EXERCISE AIM: Given the material below, output exactly the lines from the line with "(5) At the first" to the line with "(6) Five Governors", both ends included, and no other lines.

-- THE DATA follows --

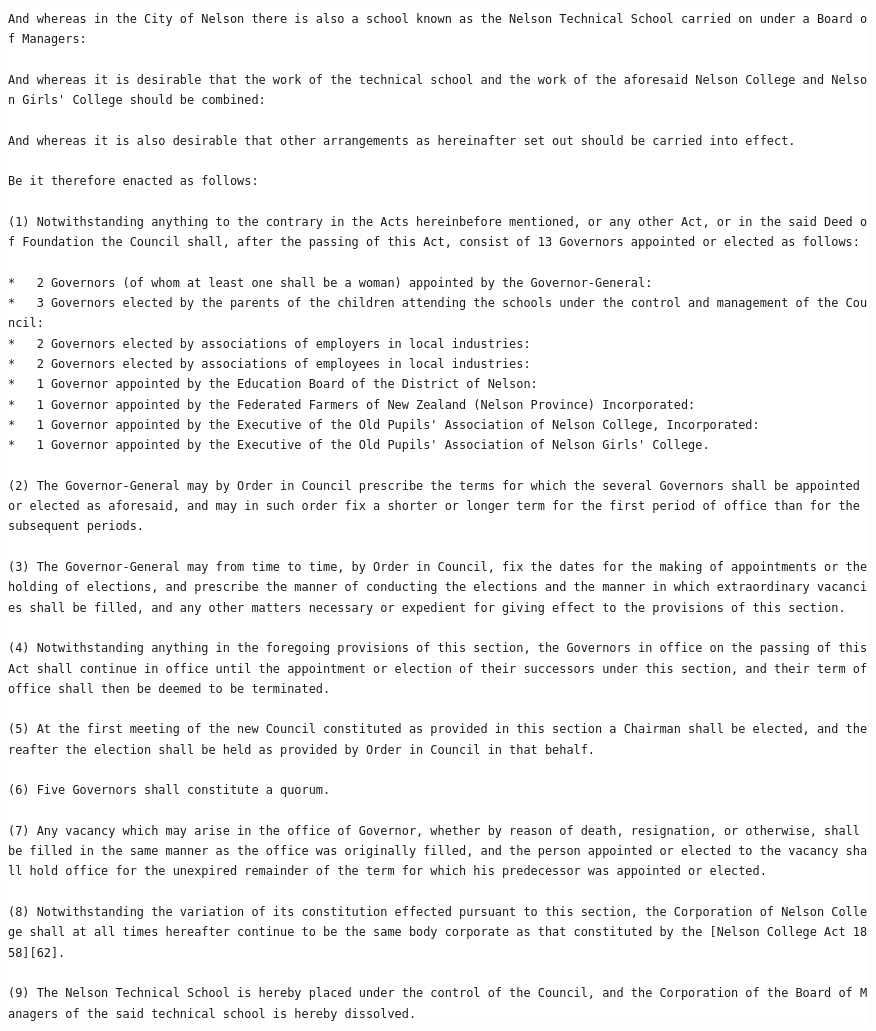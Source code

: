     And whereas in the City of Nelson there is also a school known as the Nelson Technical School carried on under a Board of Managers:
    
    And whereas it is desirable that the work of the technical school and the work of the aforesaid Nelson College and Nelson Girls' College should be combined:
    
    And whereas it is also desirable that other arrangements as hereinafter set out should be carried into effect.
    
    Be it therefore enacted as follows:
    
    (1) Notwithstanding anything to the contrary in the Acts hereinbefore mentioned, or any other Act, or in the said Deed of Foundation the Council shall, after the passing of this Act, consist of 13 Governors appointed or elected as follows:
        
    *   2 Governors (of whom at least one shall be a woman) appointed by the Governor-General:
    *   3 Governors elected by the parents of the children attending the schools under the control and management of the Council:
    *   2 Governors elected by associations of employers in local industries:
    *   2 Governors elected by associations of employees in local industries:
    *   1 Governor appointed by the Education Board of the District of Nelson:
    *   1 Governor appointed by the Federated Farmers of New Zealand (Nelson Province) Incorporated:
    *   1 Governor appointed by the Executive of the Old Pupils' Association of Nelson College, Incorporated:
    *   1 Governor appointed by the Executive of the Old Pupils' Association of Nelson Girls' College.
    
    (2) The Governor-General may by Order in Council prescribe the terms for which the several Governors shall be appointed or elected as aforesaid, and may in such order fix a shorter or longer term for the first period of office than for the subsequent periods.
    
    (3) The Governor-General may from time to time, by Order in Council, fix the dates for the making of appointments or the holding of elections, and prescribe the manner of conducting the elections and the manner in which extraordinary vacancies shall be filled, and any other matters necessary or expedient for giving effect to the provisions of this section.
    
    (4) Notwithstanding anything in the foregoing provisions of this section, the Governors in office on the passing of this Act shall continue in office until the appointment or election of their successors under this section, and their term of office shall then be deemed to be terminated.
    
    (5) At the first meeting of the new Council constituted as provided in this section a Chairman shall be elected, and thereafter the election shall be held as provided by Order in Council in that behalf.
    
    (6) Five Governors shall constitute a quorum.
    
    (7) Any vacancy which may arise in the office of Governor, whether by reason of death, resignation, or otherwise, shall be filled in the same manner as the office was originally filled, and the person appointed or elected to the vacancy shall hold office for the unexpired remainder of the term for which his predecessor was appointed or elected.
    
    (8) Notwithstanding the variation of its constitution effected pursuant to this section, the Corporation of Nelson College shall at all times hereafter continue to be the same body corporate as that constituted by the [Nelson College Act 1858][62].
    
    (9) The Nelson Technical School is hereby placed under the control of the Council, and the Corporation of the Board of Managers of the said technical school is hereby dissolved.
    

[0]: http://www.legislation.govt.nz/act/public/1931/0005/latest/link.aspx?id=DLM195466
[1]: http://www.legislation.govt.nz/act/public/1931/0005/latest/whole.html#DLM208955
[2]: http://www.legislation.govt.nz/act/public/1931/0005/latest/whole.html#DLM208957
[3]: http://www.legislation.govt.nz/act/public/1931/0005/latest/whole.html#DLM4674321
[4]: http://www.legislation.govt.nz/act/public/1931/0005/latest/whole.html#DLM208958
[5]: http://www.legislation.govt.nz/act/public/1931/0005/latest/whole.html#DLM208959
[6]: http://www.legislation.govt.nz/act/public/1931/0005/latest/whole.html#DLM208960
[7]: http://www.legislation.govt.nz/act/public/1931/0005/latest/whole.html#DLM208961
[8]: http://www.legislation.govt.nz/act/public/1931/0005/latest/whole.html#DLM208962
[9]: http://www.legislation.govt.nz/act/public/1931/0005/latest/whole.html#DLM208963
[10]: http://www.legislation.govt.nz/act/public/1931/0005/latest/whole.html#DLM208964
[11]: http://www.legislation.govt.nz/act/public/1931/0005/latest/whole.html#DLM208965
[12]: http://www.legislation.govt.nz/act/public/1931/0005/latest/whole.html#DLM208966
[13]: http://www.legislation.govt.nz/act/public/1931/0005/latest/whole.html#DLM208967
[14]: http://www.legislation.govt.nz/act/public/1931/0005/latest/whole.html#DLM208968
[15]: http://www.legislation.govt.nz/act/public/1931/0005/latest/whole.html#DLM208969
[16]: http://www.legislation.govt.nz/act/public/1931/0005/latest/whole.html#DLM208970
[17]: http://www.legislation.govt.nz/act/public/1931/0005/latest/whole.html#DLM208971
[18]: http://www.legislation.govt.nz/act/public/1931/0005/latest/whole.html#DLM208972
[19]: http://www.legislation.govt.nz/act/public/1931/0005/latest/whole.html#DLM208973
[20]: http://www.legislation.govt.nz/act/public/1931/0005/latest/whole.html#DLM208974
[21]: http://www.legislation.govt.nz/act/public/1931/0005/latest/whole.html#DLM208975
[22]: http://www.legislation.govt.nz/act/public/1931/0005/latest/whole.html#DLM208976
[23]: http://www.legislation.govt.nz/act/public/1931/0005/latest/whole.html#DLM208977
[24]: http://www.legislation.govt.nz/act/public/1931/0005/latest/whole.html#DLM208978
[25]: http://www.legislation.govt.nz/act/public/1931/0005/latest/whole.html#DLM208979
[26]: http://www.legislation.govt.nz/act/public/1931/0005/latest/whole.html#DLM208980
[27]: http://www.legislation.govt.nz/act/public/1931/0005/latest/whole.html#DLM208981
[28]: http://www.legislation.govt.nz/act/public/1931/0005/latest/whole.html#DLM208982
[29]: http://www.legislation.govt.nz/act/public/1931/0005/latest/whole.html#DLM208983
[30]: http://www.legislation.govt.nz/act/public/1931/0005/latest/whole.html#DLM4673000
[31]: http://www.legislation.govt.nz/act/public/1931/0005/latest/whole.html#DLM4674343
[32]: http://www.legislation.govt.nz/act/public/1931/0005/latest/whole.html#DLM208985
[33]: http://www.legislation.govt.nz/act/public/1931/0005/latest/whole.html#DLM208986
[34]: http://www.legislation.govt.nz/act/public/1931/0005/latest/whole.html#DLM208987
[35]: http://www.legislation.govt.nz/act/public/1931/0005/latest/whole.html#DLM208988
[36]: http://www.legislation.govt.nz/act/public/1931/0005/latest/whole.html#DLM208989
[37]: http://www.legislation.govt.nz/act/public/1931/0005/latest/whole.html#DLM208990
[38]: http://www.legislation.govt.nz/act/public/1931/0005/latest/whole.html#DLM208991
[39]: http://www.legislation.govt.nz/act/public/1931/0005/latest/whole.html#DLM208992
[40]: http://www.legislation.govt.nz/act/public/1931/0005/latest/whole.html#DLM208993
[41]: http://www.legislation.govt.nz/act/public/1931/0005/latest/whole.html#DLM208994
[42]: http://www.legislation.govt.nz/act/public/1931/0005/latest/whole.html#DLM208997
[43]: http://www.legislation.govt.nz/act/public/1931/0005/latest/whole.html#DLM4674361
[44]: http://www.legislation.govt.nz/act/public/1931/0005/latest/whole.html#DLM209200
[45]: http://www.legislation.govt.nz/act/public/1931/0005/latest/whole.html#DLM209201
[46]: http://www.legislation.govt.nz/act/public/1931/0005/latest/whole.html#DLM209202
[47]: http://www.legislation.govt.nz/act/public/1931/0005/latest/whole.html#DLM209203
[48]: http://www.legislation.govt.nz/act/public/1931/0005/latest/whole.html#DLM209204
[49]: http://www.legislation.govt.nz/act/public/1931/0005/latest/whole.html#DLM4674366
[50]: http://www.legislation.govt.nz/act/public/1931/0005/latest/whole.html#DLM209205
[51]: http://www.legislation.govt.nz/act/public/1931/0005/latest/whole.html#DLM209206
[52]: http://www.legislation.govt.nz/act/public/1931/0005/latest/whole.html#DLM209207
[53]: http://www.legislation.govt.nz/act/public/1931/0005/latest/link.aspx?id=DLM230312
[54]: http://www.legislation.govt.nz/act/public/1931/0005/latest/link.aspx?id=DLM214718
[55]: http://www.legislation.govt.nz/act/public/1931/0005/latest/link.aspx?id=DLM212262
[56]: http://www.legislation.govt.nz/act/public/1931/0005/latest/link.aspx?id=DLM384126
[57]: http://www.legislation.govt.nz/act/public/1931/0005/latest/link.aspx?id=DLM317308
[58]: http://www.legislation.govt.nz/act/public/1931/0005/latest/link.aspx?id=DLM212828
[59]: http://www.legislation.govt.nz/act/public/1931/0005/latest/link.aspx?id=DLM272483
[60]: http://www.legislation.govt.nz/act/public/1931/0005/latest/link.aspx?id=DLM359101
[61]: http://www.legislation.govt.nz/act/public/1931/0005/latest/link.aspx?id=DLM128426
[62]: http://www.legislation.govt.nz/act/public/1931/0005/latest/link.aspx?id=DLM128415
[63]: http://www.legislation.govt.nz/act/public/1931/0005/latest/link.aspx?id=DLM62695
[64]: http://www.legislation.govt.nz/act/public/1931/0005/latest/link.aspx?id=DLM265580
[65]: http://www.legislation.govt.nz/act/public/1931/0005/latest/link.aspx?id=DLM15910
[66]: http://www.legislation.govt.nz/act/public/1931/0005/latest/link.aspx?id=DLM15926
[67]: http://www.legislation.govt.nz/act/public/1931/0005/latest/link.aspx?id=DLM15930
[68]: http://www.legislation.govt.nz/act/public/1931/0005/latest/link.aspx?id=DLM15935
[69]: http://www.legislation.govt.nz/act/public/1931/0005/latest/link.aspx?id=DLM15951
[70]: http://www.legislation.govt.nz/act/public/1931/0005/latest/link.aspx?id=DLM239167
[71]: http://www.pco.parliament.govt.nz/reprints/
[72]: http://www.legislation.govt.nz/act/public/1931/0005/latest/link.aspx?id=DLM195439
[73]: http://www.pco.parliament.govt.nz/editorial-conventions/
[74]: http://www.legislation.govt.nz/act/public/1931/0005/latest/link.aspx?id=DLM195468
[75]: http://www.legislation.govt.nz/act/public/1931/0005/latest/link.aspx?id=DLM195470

-- THE DATA concluded --

REPLY:
    (5) At the first meeting of the new Council constituted as provided in this section a Chairman shall be elected, and thereafter the election shall be held as provided by Order in Council in that behalf.
    
    (6) Five Governors shall constitute a quorum.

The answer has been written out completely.